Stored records

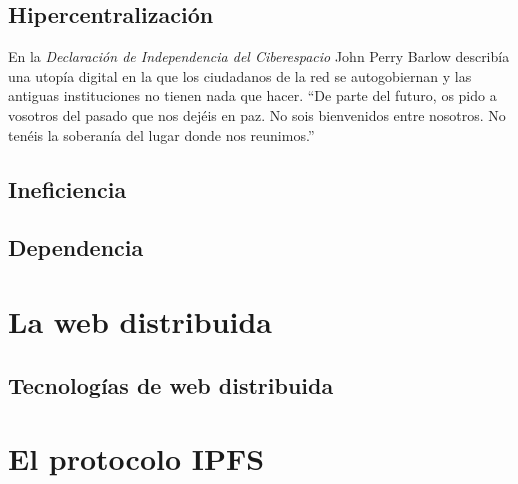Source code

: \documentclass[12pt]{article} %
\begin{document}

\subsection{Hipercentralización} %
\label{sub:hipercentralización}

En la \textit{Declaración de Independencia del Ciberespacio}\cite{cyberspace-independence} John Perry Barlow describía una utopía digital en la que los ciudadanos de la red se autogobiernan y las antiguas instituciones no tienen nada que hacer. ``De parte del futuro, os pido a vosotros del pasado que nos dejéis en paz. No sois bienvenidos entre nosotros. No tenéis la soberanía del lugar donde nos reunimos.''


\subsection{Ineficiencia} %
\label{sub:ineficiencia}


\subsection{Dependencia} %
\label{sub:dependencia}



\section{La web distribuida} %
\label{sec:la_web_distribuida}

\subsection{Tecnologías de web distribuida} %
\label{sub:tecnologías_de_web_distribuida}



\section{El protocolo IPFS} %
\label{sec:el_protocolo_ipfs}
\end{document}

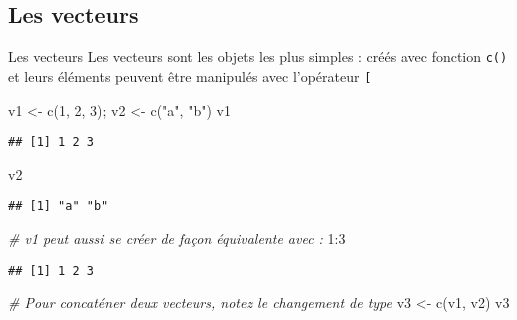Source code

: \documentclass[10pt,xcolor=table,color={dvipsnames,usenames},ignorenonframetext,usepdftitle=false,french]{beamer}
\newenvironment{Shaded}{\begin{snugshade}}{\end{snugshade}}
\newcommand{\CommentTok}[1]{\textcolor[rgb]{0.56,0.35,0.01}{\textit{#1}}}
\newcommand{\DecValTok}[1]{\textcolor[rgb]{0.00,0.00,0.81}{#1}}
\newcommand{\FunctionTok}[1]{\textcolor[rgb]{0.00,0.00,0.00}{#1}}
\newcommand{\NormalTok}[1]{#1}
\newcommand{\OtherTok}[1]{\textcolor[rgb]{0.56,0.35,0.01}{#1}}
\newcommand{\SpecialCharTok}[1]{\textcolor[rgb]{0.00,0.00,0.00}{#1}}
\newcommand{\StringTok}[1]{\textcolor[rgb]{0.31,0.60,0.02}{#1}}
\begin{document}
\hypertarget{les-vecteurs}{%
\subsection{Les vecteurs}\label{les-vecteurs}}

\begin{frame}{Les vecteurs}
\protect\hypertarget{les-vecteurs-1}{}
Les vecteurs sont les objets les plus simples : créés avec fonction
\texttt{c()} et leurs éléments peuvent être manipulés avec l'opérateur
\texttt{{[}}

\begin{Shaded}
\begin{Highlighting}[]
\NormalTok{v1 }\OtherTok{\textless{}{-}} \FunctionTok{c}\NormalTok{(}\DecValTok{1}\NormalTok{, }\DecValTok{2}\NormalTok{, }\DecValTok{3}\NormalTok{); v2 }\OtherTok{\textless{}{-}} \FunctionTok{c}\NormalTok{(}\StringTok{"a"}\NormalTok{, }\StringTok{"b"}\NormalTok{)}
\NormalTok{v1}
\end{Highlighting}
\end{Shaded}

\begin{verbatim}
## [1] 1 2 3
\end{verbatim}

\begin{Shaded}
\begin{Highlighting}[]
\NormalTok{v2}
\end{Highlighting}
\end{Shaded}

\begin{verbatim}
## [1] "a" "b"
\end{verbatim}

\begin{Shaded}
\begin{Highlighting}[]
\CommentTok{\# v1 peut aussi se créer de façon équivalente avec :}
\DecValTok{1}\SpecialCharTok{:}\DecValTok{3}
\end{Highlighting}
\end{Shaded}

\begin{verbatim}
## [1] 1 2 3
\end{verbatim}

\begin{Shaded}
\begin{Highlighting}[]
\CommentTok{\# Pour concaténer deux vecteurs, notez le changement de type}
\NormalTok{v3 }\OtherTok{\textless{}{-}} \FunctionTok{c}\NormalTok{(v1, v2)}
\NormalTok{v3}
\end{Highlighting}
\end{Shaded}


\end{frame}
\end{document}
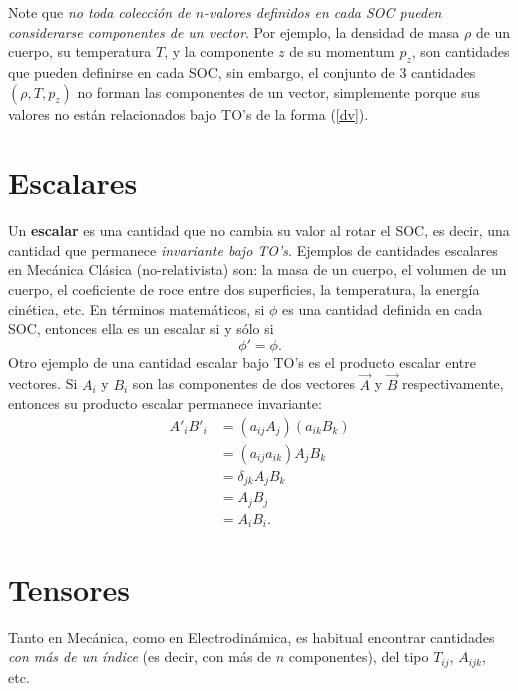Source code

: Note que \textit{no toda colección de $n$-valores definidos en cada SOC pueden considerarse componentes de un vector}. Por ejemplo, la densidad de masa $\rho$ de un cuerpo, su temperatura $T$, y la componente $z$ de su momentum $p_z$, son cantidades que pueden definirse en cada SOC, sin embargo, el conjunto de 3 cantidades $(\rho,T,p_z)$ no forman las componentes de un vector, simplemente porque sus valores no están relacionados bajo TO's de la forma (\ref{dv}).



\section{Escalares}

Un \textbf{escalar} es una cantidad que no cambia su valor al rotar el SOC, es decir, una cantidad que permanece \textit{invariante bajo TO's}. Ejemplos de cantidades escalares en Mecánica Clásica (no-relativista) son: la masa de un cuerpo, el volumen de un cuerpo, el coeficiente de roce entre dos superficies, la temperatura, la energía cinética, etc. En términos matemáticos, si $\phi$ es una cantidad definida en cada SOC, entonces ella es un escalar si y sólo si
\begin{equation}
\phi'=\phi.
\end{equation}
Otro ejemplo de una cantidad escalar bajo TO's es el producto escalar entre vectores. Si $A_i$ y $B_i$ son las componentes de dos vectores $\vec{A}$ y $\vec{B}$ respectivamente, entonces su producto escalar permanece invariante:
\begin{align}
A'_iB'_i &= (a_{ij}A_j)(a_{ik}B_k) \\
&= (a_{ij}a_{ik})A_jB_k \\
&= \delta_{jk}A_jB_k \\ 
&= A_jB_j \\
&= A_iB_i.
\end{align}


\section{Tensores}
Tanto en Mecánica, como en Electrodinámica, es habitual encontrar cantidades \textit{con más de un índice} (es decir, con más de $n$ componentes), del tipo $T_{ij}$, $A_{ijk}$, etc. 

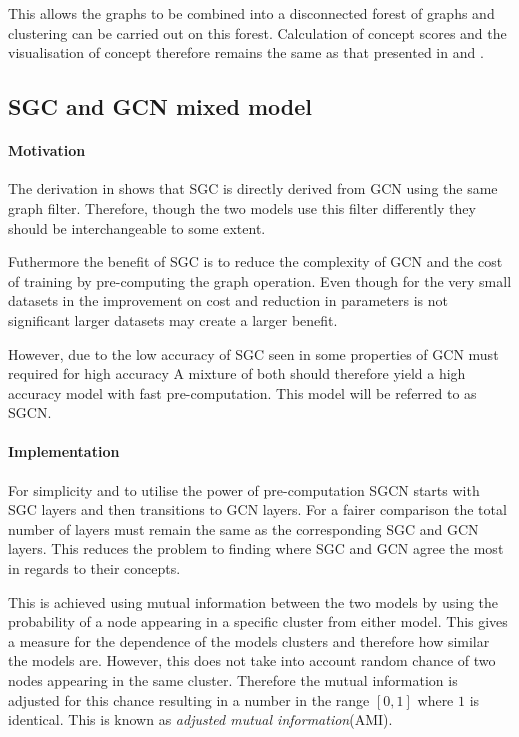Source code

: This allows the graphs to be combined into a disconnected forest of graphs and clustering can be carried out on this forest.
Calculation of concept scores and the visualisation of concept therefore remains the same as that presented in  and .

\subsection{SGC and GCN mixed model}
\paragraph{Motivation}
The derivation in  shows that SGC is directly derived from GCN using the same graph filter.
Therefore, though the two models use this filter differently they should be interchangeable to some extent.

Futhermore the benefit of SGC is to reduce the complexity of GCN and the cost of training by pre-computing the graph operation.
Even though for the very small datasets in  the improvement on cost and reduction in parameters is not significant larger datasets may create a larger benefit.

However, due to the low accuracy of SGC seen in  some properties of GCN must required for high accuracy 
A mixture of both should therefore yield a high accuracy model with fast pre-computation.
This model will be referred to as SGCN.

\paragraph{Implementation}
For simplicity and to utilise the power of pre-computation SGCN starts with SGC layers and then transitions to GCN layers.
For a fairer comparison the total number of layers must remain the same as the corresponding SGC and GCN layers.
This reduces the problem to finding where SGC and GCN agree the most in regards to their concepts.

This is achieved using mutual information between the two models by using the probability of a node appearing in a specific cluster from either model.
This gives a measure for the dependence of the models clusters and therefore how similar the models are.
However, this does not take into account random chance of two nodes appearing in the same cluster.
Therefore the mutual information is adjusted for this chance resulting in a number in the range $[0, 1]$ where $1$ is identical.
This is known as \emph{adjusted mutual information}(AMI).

_ABOUT THIS EXERCISE_
Pull out all lines in the data above that include "textless".

_ANSWER SECTION_
\NormalTok{v1 }\OtherTok{\textless{}{-}} \FunctionTok{c}\NormalTok{(}\DecValTok{1}\NormalTok{, }\DecValTok{2}\NormalTok{, }\DecValTok{3}\NormalTok{); v2 }\OtherTok{\textless{}{-}} \FunctionTok{c}\NormalTok{(}\StringTok{"a"}\NormalTok{, }\StringTok{"b"}\NormalTok{)}
\NormalTok{v3 }\OtherTok{\textless{}{-}} \FunctionTok{c}\NormalTok{(v1, v2)}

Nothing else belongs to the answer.